*What you are asked to do*.
The records below must be transcribed exactly. Do not include the pictures.

*Exercise data*.
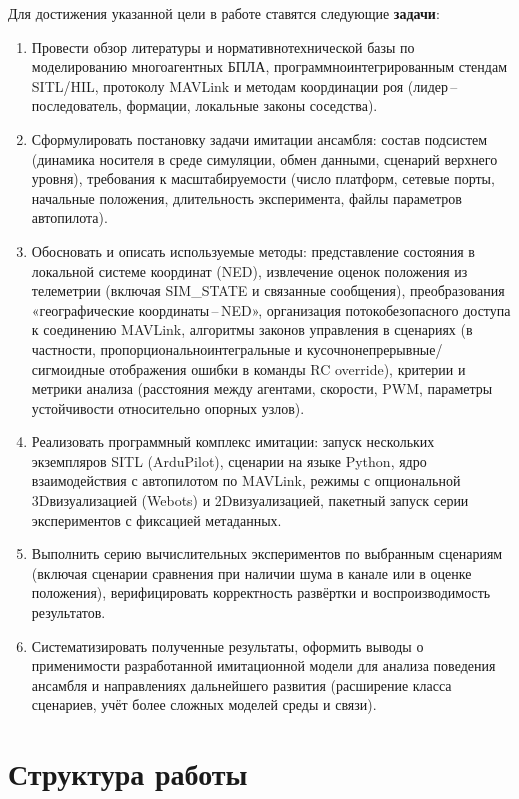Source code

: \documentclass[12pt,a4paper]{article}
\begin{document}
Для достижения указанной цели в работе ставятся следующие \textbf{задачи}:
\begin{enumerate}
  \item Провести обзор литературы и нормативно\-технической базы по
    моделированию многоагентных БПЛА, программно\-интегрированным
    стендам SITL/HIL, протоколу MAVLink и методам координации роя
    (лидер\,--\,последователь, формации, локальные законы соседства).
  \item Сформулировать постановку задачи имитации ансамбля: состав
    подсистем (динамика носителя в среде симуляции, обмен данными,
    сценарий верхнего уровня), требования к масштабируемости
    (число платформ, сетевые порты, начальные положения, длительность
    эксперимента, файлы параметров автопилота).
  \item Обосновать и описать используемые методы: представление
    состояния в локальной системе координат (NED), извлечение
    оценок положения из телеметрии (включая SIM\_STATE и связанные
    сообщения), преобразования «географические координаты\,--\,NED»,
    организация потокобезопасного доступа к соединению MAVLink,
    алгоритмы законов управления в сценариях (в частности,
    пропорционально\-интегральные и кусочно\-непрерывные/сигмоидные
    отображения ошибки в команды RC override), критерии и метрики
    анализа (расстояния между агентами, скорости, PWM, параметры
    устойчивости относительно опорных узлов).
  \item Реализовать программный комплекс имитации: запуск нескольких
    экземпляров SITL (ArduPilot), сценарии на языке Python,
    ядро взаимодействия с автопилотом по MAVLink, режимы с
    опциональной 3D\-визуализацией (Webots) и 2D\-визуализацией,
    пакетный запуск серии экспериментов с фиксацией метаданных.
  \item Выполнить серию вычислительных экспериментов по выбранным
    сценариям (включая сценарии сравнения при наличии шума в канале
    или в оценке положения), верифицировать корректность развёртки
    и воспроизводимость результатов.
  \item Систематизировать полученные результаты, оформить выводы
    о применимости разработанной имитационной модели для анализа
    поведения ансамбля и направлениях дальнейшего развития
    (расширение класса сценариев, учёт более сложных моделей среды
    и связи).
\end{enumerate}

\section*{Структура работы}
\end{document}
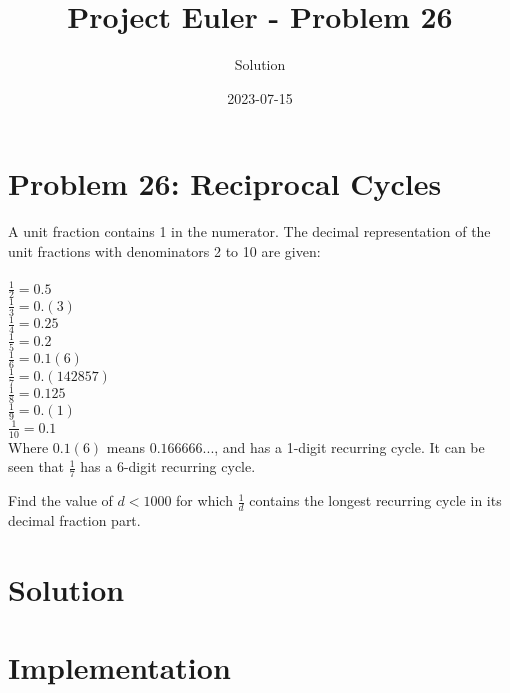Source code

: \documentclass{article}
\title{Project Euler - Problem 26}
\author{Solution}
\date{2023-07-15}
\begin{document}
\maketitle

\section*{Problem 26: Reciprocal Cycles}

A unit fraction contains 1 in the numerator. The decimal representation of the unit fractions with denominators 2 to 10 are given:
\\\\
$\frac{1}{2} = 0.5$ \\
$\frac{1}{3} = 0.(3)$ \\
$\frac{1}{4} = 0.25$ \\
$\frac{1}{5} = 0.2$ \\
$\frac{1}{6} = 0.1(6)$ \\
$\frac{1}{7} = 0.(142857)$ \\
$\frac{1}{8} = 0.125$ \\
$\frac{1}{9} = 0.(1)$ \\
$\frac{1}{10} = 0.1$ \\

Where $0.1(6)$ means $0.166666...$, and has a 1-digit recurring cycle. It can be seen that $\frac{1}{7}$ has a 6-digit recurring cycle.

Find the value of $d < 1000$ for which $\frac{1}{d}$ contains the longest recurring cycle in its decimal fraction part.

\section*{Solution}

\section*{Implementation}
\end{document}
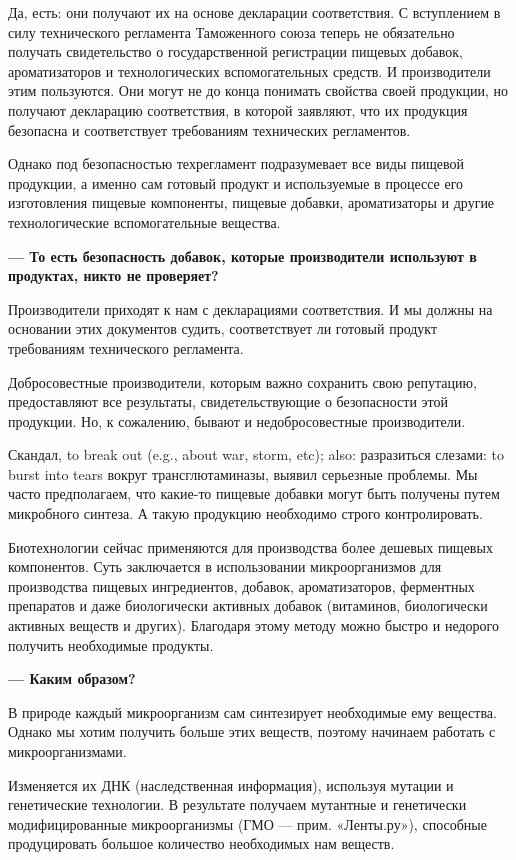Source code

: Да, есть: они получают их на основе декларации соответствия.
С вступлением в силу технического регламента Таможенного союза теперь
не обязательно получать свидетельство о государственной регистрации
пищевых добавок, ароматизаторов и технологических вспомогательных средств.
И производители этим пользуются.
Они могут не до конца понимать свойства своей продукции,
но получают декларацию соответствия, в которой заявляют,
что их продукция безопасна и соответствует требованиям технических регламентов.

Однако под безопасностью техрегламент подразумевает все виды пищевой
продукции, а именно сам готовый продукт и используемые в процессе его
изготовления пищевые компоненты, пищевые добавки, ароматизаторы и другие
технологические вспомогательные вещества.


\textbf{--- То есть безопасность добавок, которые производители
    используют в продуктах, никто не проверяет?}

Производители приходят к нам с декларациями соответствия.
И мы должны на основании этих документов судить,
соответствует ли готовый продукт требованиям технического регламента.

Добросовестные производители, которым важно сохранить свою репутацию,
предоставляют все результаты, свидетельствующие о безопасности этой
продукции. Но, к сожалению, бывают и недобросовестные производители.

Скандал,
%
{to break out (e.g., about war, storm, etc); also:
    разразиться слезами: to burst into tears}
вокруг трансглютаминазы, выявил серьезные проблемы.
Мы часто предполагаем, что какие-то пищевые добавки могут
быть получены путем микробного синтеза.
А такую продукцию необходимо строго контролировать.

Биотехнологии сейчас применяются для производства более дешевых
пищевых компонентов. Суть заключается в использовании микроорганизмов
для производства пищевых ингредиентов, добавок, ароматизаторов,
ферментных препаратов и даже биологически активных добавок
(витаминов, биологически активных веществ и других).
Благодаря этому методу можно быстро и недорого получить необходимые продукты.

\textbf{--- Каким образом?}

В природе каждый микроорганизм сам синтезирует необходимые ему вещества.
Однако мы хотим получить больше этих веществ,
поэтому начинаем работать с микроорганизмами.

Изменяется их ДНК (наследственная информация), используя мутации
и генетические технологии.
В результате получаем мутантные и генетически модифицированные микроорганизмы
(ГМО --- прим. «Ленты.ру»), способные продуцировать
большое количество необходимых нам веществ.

*Exercise answer*.
Source code

: \documentclass[12pt,a4paper]{article}
\begin{document}
Для достижения указанной цели в работе ставятся следующие \textbf{задачи}:
\begin{enumerate}
  \item Провести обзор литературы и нормативно\-технической базы по
    моделированию многоагентных БПЛА, программно\-интегрированным
    стендам SITL/HIL, протоколу MAVLink и методам координации роя
    (лидер\,--\,последователь, формации, локальные законы соседства).
  \item Сформулировать постановку задачи имитации ансамбля: состав
    подсистем (динамика носителя в среде симуляции, обмен данными,
    сценарий верхнего уровня), требования к масштабируемости
    (число платформ, сетевые порты, начальные положения, длительность
    эксперимента, файлы параметров автопилота).
  \item Обосновать и описать используемые методы: представление
    состояния в локальной системе координат (NED), извлечение
    оценок положения из телеметрии (включая SIM\_STATE и связанные
    сообщения), преобразования «географические координаты\,--\,NED»,
    организация потокобезопасного доступа к соединению MAVLink,
    алгоритмы законов управления в сценариях (в частности,
    пропорционально\-интегральные и кусочно\-непрерывные/сигмоидные
    отображения ошибки в команды RC override), критерии и метрики
    анализа (расстояния между агентами, скорости, PWM, параметры
    устойчивости относительно опорных узлов).
  \item Реализовать программный комплекс имитации: запуск нескольких
    экземпляров SITL (ArduPilot), сценарии на языке Python,
    ядро взаимодействия с автопилотом по MAVLink, режимы с
    опциональной 3D\-визуализацией (Webots) и 2D\-визуализацией,
    пакетный запуск серии экспериментов с фиксацией метаданных.
  \item Выполнить серию вычислительных экспериментов по выбранным
    сценариям (включая сценарии сравнения при наличии шума в канале
    или в оценке положения), верифицировать корректность развёртки
    и воспроизводимость результатов.
  \item Систематизировать полученные результаты, оформить выводы
    о применимости разработанной имитационной модели для анализа
    поведения ансамбля и направлениях дальнейшего развития
    (расширение класса сценариев, учёт более сложных моделей среды
    и связи).
\end{enumerate}

\section*{Структура работы}
\end{document}
Source code

: \documentclass{article}
\title{Project Euler - Problem 26}
\author{Solution}
\date{2023-07-15}
\begin{document}
\maketitle

\section*{Problem 26: Reciprocal Cycles}

A unit fraction contains 1 in the numerator. The decimal representation of the unit fractions with denominators 2 to 10 are given:
\\\\
$\frac{1}{2} = 0.5$ \\
$\frac{1}{3} = 0.(3)$ \\
$\frac{1}{4} = 0.25$ \\
$\frac{1}{5} = 0.2$ \\
$\frac{1}{6} = 0.1(6)$ \\
$\frac{1}{7} = 0.(142857)$ \\
$\frac{1}{8} = 0.125$ \\
$\frac{1}{9} = 0.(1)$ \\
$\frac{1}{10} = 0.1$ \\

Where $0.1(6)$ means $0.166666...$, and has a 1-digit recurring cycle. It can be seen that $\frac{1}{7}$ has a 6-digit recurring cycle.

Find the value of $d < 1000$ for which $\frac{1}{d}$ contains the longest recurring cycle in its decimal fraction part.

\section*{Solution}

\section*{Implementation}
\end{document}
Source code

: Да, есть: они получают их на основе декларации соответствия.
С вступлением в силу технического регламента Таможенного союза теперь
не обязательно получать свидетельство о государственной регистрации
пищевых добавок, ароматизаторов и технологических вспомогательных средств.
И производители этим пользуются.
Они могут не до конца понимать свойства своей продукции,
но получают декларацию соответствия, в которой заявляют,
что их продукция безопасна и соответствует требованиям технических регламентов.

Однако под безопасностью техрегламент подразумевает все виды пищевой
продукции, а именно сам готовый продукт и используемые в процессе его
изготовления пищевые компоненты, пищевые добавки, ароматизаторы и другие
технологические вспомогательные вещества.


\textbf{--- То есть безопасность добавок, которые производители
    используют в продуктах, никто не проверяет?}

Производители приходят к нам с декларациями соответствия.
И мы должны на основании этих документов судить,
соответствует ли готовый продукт требованиям технического регламента.

Добросовестные производители, которым важно сохранить свою репутацию,
предоставляют все результаты, свидетельствующие о безопасности этой
продукции. Но, к сожалению, бывают и недобросовестные производители.

Скандал,
%
{to break out (e.g., about war, storm, etc); also:
    разразиться слезами: to burst into tears}
вокруг трансглютаминазы, выявил серьезные проблемы.
Мы часто предполагаем, что какие-то пищевые добавки могут
быть получены путем микробного синтеза.
А такую продукцию необходимо строго контролировать.

Биотехнологии сейчас применяются для производства более дешевых
пищевых компонентов. Суть заключается в использовании микроорганизмов
для производства пищевых ингредиентов, добавок, ароматизаторов,
ферментных препаратов и даже биологически активных добавок
(витаминов, биологически активных веществ и других).
Благодаря этому методу можно быстро и недорого получить необходимые продукты.

\textbf{--- Каким образом?}

В природе каждый микроорганизм сам синтезирует необходимые ему вещества.
Однако мы хотим получить больше этих веществ,
поэтому начинаем работать с микроорганизмами.

Изменяется их ДНК (наследственная информация), используя мутации
и генетические технологии.
В результате получаем мутантные и генетически модифицированные микроорганизмы
(ГМО --- прим. «Ленты.ру»), способные продуцировать
большое количество необходимых нам веществ.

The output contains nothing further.